Student finds career pathway and life support thanks to Charlotte Works’ NextGen program

January 29, 2018 |

As a student at Central Piedmont Community College (CPCC) and a participant in Charlotte Works’ NextGen program at CPCC, Tanisha Harris has discovered her career path despite life’s challenges knocking her down.

Harris dropped out of school in seventh grade and started down a path of destruction that included drug use and time spent in a homeless shelter. Life seemed bleak for Harris, but she said being introduced to NextGen (formerly the Work and Learn program at CPCC) in 2016 was a life saver. It was the help of CPCC employees like Academic and Career Advisor Iris Grady and Director of Career Development Sheena Ashley that got her on the right track.

“I think being in the homeless shelter is what really motivated me the most to want to finish everything. It gave me a sense of ‘I can do this with or without anybody.’ That’s what made me feel like I could really do it,’” Harris explained. “[NextGen] got me into my welding classes and Ms. Sheena helped get me the gear I needed for that program. Ms. Grady really pushed me to get my GED [certificate].”

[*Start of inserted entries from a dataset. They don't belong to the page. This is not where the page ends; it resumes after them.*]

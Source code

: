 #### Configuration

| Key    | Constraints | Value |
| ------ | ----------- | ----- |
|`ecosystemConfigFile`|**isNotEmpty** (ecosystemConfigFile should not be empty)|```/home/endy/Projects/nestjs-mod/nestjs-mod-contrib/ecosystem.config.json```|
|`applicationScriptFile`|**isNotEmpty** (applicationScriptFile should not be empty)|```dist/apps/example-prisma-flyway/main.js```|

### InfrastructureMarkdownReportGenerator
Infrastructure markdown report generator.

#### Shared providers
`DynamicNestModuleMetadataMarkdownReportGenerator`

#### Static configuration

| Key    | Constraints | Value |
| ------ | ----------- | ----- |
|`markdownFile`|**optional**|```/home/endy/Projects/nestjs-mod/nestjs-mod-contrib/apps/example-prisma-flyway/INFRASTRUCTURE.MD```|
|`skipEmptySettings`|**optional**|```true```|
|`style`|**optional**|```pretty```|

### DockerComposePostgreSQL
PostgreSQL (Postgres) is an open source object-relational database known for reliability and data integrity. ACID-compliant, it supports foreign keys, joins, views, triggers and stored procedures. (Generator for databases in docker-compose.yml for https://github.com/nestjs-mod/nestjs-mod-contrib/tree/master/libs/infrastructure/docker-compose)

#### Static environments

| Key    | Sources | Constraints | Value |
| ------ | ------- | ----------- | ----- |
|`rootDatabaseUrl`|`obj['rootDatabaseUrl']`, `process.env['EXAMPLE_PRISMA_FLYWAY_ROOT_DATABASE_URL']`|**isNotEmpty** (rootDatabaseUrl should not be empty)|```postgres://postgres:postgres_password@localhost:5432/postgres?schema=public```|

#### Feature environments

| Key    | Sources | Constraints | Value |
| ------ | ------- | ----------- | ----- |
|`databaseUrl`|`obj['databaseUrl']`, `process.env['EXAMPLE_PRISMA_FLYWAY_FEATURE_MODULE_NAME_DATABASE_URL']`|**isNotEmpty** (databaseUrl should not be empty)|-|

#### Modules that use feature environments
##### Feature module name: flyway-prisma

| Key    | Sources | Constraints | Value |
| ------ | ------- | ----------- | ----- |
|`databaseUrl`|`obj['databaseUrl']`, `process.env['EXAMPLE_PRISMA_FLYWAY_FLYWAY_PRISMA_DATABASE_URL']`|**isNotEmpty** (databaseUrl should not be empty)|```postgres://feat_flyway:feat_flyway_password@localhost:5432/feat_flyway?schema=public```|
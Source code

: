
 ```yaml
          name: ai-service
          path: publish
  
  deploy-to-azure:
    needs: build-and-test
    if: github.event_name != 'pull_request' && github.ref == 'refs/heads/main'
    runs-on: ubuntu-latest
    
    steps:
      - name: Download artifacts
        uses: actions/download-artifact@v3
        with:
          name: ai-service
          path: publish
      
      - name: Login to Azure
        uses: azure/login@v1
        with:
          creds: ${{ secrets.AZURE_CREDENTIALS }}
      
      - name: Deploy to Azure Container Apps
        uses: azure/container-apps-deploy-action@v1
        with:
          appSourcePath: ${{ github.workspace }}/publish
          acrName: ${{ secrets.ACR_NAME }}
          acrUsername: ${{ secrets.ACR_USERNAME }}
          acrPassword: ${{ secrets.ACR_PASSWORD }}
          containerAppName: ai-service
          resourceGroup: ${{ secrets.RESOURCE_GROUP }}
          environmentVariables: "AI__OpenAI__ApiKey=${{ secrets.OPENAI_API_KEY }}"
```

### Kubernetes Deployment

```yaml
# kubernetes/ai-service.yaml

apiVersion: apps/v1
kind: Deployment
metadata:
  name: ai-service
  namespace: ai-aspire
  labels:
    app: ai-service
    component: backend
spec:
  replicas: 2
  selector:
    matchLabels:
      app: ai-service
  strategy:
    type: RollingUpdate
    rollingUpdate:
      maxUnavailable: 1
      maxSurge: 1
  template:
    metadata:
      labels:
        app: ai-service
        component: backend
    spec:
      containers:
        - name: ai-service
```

Tanisha Harris (left) participates in Charlotte Works’ NextGen program at CPCC, where she receives career guidance and resources to help achieve her career goals.

NextGen is a Charlotte Works initiative that helps young adults (ages 16 to 24) facing employment barriers to gain work experience, enter the job market, complete educational goals and prepare for a career. CPCC and ResCare Workforce Services provides the program for out-of-school participants; MeckEd is the program provider serving 11th and 12th graders at Garinger, Harding, Independence and Vance high schools.

Before entering the program, Harris wasn’t sure what career path would work for her. She knew that her previous felony charges would make it hard to find a job, but with research into various career pathways and perseverance, she was able to determine which road to take.

“When I was researching the [Career] Pathways programs and saw the list of careers, I felt like when I researched each career, the welding program was a good program because it’s growing a certain percentage every year. I feel like things are always going to be built, so it would be better for me to choose welding now,” she said.

Harris was right. According to labor market database JobsEQ, there’s a positive career outlook for welders as their expertise and skills will be necessary to address aging infrastructure issues. The need for welders in the Charlotte area is expected to grow by six percent over the next five years totaling approximately 200 welders to fill the demand.

Starting the welding program came with its challenges. Aside from being a male-dominated field, there was just a lot to learn. She found print reading to be difficult, but she reached out to her advisor and was able to get a tutor to help pass her courses.

“I thought I was going to fail,” Harris recalled.

She went to tutoring every Wednesday for print-reading skills and received a ‘B’ in her class.

Welding isn’t the only skill Harris is learning in the program. She’s also gaining transferable knowledge through her job as front-line office support for career advisors in CPCC’s Education Center. April Root, a College and Career Readiness Department director, said it was important for Harris to have a variety of skills to add to her resume.

“We gave her the access she needed to support students and the scheduling access she needed to support advisors. She learned how to interact and communicate with advisors, as well as helping students. She took that initiative and that’s where her technical skills came in. I think what she has learned professionally, is definitely an embrace on technology, communication, and accessing systems she had never accessed before, which also helps her,” Root explained.

Harris’ advisor Iris Grady added that it was important to find a career pathway where Harris could incorporate both welding and administrative work.

“I told her that you take your welding skills to the company, you say you know how to weld, but also know the administrative side too. You can make these things work for you. It seems to have made her more excited,” Grady said.

Excitement about the future and not wanting to go backwards is what keeps pushing Harris to complete her goals.

“I can say that nothing will stop me from getting my certificate,” she declared.

She recommends the NextGen program to others but issued a word of advice:

“As long as [students] stay committed to whatever dream they have and what they want to do, I can tell them that the [NextGen] program will be behind them 100 percent of the way. Any situation that they have, there’s nothing that the program can’t help a student get past.”